Green Party leader Natalie Bennett laid into Labour today for not challenging the Con-Dems' "corrosive" austerity and offered her alternative vision of a "jobs-rich, low-carbon future."
Ms Bennett told delegates at the start of the party's conference in Nottingham that Ed Miliband had just been muttering "empty platitudes about one nation."
She accused him of relying on the Tories to hand him the next election on a plate.
She said the last Labour government had championed "light-tough regulation" of financial firms and "undemocratic academies."
She said that Mr Miliband was "only offering more of the same that we had for 13 years under Blair and Brown."
She said that people across Britain would take attacks on their living standards "no more" and praised groups such as UK Uncut and students occupying a conference centre at Sussex University, whom she visited earlier this week.
Ahead of the Green Party's 40th birthday celebrations today, Ms Bennett told delegates they must convince voters that it's "essential" to "fix our economic and environmental crises together."
She stressed that being "anti-cuts isn't enough," and said her party believes in a country where "the minimum wage is a living wage, where benefits are set at a level allowing a decent life and granted ungrudgingly to all who need them, where there are warm, comfortable low-carbon homes for all."
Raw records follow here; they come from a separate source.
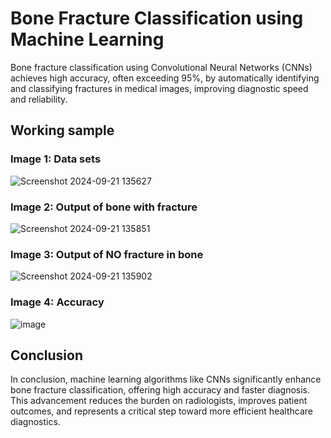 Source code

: # Bone Fracture Classification using Machine Learning

Bone fracture classification using Convolutional Neural Networks (CNNs) achieves high accuracy, often exceeding 95%, by automatically identifying and classifying fractures in medical images, improving diagnostic speed and reliability.

## Working sample

### Image 1: Data sets
![Screenshot 2024-09-21 135627](https://github.com/user-attachments/assets/c4c464ad-7189-45fe-8c35-44f7e1ec7907)

### Image 2: Output of bone with fracture
![Screenshot 2024-09-21 135851](https://github.com/user-attachments/assets/7e0da921-ec8d-40aa-be8f-d8782f9a8dae)

### Image 3: Output of NO fracture in bone
![Screenshot 2024-09-21 135902](https://github.com/user-attachments/assets/f733f2ba-6eb3-4b20-8c64-af43d309b2ac)

### Image 4: Accuracy
![image](https://github.com/user-attachments/assets/3a15eb9c-6424-4d3b-952f-c1a958d61238)

## Conclusion

In conclusion, machine learning algorithms like CNNs significantly enhance bone fracture classification, offering high accuracy and faster diagnosis. This advancement reduces the burden on radiologists, improves patient outcomes, and represents a critical step toward more efficient healthcare diagnostics.

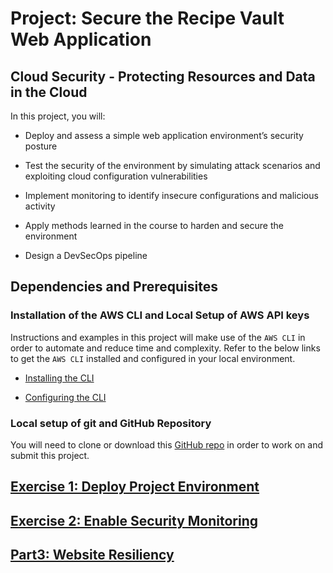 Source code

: # Project: Secure the Recipe Vault Web Application

## Cloud Security - Protecting Resources and Data in the Cloud

In this project, you will:

* Deploy and assess a simple web application environment’s security posture

* Test the security of the environment by simulating attack scenarios and exploiting cloud configuration vulnerabilities

* Implement monitoring to identify insecure configurations and malicious activity

* Apply methods learned in the course to harden and secure the environment

* Design a DevSecOps pipeline

## Dependencies and Prerequisites

### Installation of the AWS CLI and Local Setup of AWS API keys
Instructions and examples in this project will make use of the ``AWS CLI`` in order to automate and reduce time and complexity. Refer to the below links to get the ``AWS CLI`` installed and configured in your local environment.

* [Installing the CLI](https://docs.aws.amazon.com/cli/latest/userguide/install-cliv2.html)

* [Configuring the CLI](https://docs.aws.amazon.com/cli/latest/userguide/cli-chap-configure.html)

### Local setup of git and GitHub Repository
You will need to clone or download this [GitHub repo](https://github.com/udacity/nd063-c3-design-for-security-project-starter) in order to work on and submit this project.

## [Exercise 1: Deploy Project Environment](./Exercise-1-Deploy-Project-Environment/Exercise_1_Deploy_Project_Environment.md)

## [Exercise 2: Enable Security Monitoring](./Part2_Failover_And_Recovery.md)

## [Part3: Website Resiliency](./Part3_Website_Resiliency.md) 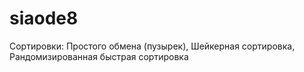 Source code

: # siaode8
Сортировки:
Простого обмена (пузырек), 	Шейкерная сортировка,	Рандомизированная быстрая сортировка
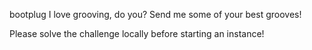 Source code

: bootplug
I love grooving, do you? Send me some of your best grooves!

Please solve the challenge locally before starting an instance!
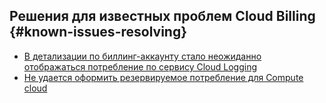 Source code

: ## Решения для известных проблем Cloud Billing {#known-issues-resolving}

* [В детализации по биллинг-аккаунту стало неожиданно отображаться потребление по сервису Cloud Logging](cloud-logging-unexpectedly-charges-in-billing-account-details.md)
* [Не удается оформить резервируемое потребление для Compute cloud](unable-to-issue-a-new-cvos-position.md)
Ms Bennett said that the party could win up to seven Euro MPs in 2014 "with a tiny swing of just 1.6 per cent" - a result that could deny a seat to fascist Nick Griffin.
She told the Morning Star after he speech that she would not stand in the European elections but is instead likely to target Bristol, an area "that you feel should have a Green MP," in the 2015 general election.
She also defended the record of Green-led Brighton Council, which had introduced a living wage for all staff and protected libraries and children's services despite "savage funding cuts from the national government."